The University of Leicester’s website is a website designed to help inform prospective students and families about what they're about and how to apply. However, the current website was cluttered and required many clicks to apply as a prospective student.
As a team of 3, we evaluated the usability and information architecture of the University of Leicester’s website in order to redesign it. Because the scope of a University website is quite wide, we primarily focused on the path a prospective student would take to find out about housing.
I, along with my other two teammates, evaluated the current university website against Nielsen's 10 Usability Heuristics for User Interface Design and were thus able to pinpoint the major flaws of the current website.
After pinpointing the current usability issues as well as a prospective student's painpoints with the current website, we did a competitive analysis of a couple other university websites. We focused on the information architecture of each university website to help determine what the best global navigation, secondary navigation, and key labels to put in our own redesign.
After our research, we decided upon the following navigations:
Main Global Nav: About, Academics, Admissions, and Research.

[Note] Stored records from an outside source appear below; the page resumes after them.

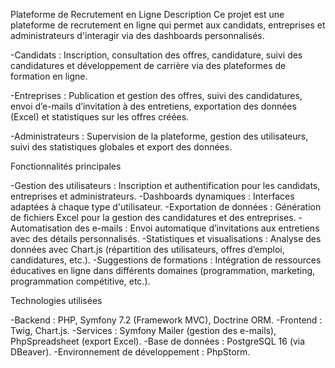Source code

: Plateforme de Recrutement en Ligne
Description
Ce projet est une plateforme de recrutement en ligne qui permet aux candidats, entreprises et administrateurs d'interagir via des dashboards personnalisés.

-Candidats : Inscription, consultation des offres, candidature, suivi des candidatures et développement de carrière via des plateformes de formation en ligne.

-Entreprises : Publication et gestion des offres, suivi des candidatures, envoi d’e-mails d’invitation à des entretiens, exportation des données (Excel) et statistiques sur les offres créées.

-Administrateurs : Supervision de la plateforme, gestion des utilisateurs, suivi des statistiques globales et export des données.

Fonctionnalités principales

-Gestion des utilisateurs : Inscription et authentification pour les candidats, entreprises et administrateurs.
-Dashboards dynamiques : Interfaces adaptées à chaque type d'utilisateur.
-Exportation de données : Génération de fichiers Excel pour la gestion des candidatures et des entreprises.
-Automatisation des e-mails : Envoi automatique d’invitations aux entretiens avec des détails personnalisés.
-Statistiques et visualisations : Analyse des données avec Chart.js (répartition des utilisateurs, offres d’emploi, candidatures, etc.).
-Suggestions de formations : Intégration de ressources éducatives en ligne dans différents domaines (programmation, marketing, programmation compétitive, etc.).

Technologies utilisées

-Backend : PHP, Symfony 7.2 (Framework MVC), Doctrine ORM.
-Frontend : Twig, Chart.js.
-Services : Symfony Mailer (gestion des e-mails), PhpSpreadsheet (export Excel).
-Base de données : PostgreSQL 16 (via DBeaver).
-Environnement de développement : PhpStorm.
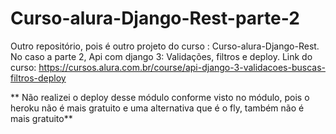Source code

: # Curso-alura-Django-Rest-parte-2
Outro repositório, pois é outro projeto  do curso : Curso-alura-Django-Rest. No caso a parte 2, Api com django  3: Validações, filtros e deploy.
Link do curso: https://cursos.alura.com.br/course/api-django-3-validacoes-buscas-filtros-deploy 

** Não realizei o deploy desse módulo conforme visto no módulo, pois o heroku não é mais gratuito e uma alternativa que é o fly, também não é mais gratuito** 
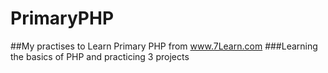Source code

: # PrimaryPHP
##My practises to Learn Primary PHP from www.7Learn.com
###Learning the basics of PHP and practicing 3 projects
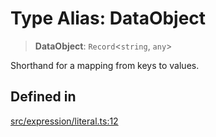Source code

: # Type Alias: DataObject

> **DataObject**: `Record`\<`string`, `any`\>

Shorthand for a mapping from keys to values.

## Defined in

[src/expression/literal.ts:12](https://github.com/blacksmithgu/datacore/blob/b2f12b09abf3864956181ba4f5c7075bc281ce27/src/expression/literal.ts#L12)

Global User Nav: Students, Alumni, Parents, and Faculty and Staff
Other Main Labels: Blackboard, Maps and Directions, A-Z Index, News, Events
I learned alot about the importance of information architecture and how easily a website can violate the usability heuristics. With our redesign, we managed to reduce the number of clicks to get to the housing page from a confusing 5 clicks down to a more logical 3 clicks from the home page. Our path being Home -> Students -> Student Life -> Housing. When testing our design on multiple users telling them to try to find the Housing page on our website, 4/5 were able to find it easily within 3 clicks versus the 0/5 that were able to find it on the University of Leicester's website.